=== YOUR ASSIGNMENT ===
Reproduce the listing in full. Omit the pictures.

★ ★ ★ ★

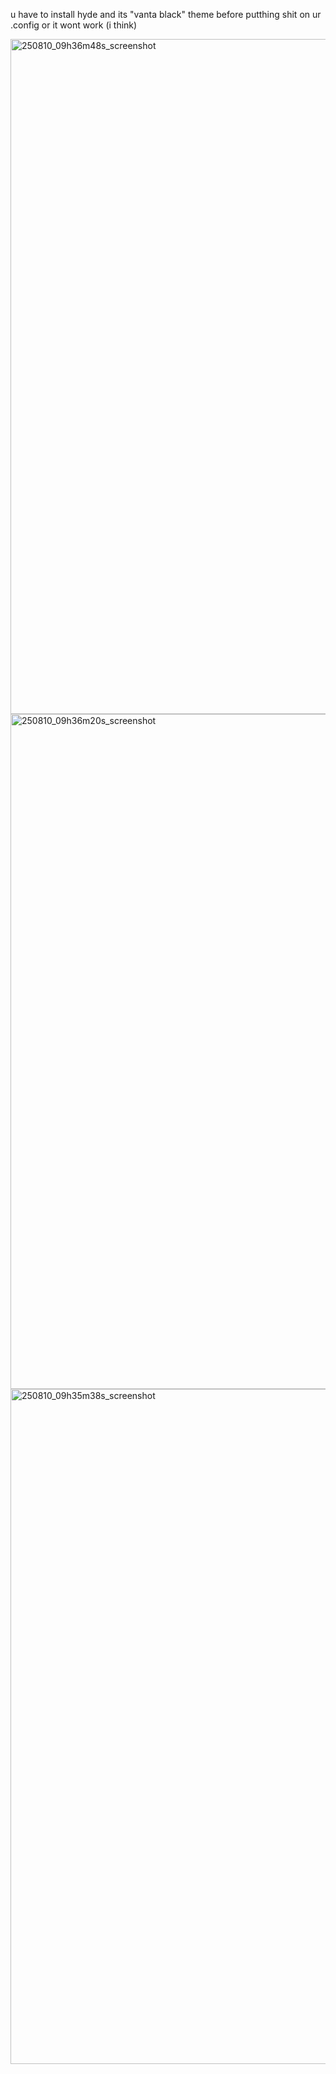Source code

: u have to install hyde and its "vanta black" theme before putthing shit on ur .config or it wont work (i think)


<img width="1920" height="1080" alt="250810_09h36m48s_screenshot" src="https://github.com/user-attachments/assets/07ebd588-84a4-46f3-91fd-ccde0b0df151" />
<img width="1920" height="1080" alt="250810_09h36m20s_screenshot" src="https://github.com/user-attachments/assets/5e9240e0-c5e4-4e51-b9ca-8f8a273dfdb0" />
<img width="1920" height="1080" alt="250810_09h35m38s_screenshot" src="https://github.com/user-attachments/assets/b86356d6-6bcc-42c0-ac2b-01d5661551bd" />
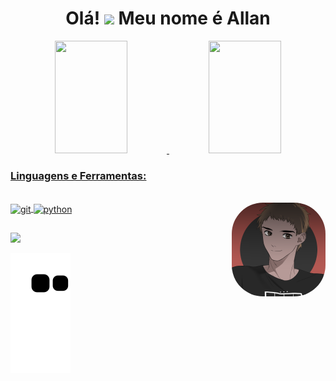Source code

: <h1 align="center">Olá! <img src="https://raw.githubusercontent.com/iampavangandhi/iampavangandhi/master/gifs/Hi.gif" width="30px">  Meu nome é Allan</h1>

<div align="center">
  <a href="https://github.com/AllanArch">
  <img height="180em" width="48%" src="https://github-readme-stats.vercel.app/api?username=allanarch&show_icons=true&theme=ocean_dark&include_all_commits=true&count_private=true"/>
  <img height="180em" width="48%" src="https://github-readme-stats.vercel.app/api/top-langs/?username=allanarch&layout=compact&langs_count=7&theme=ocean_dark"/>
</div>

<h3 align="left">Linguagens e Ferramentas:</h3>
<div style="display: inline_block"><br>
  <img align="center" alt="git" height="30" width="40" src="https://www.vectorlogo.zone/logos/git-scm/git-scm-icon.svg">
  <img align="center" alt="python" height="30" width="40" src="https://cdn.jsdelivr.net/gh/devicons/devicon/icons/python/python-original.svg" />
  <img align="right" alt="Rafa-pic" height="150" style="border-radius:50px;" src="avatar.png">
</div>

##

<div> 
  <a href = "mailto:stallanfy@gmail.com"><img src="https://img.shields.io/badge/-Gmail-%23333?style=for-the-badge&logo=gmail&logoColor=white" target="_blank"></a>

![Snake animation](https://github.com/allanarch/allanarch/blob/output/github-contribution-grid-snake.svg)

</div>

★ ★ ★ ★

=== WRITTEN RESPONSE ===
Source code

: u have to install hyde and its "vanta black" theme before putthing shit on ur .config or it wont work (i think)


<img width="1920" height="1080" alt="250810_09h36m48s_screenshot" src="https://github.com/user-attachments/assets/07ebd588-84a4-46f3-91fd-ccde0b0df151" />
<img width="1920" height="1080" alt="250810_09h36m20s_screenshot" src="https://github.com/user-attachments/assets/5e9240e0-c5e4-4e51-b9ca-8f8a273dfdb0" />
<img width="1920" height="1080" alt="250810_09h35m38s_screenshot" src="https://github.com/user-attachments/assets/b86356d6-6bcc-42c0-ac2b-01d5661551bd" />
Source code

: <h1 align="center">Olá! <img src="https://raw.githubusercontent.com/iampavangandhi/iampavangandhi/master/gifs/Hi.gif" width="30px">  Meu nome é Allan</h1>

<div align="center">
  <a href="https://github.com/AllanArch">
  <img height="180em" width="48%" src="https://github-readme-stats.vercel.app/api?username=allanarch&show_icons=true&theme=ocean_dark&include_all_commits=true&count_private=true"/>
  <img height="180em" width="48%" src="https://github-readme-stats.vercel.app/api/top-langs/?username=allanarch&layout=compact&langs_count=7&theme=ocean_dark"/>
</div>

<h3 align="left">Linguagens e Ferramentas:</h3>
<div style="display: inline_block"><br>
  <img align="center" alt="git" height="30" width="40" src="https://www.vectorlogo.zone/logos/git-scm/git-scm-icon.svg">
  <img align="center" alt="python" height="30" width="40" src="https://cdn.jsdelivr.net/gh/devicons/devicon/icons/python/python-original.svg" />
  <img align="right" alt="Rafa-pic" height="150" style="border-radius:50px;" src="avatar.png">
</div>

##

<div> 
  <a href = "mailto:stallanfy@gmail.com"><img src="https://img.shields.io/badge/-Gmail-%23333?style=for-the-badge&logo=gmail&logoColor=white" target="_blank"></a>

![Snake animation](https://github.com/allanarch/allanarch/blob/output/github-contribution-grid-snake.svg)

</div>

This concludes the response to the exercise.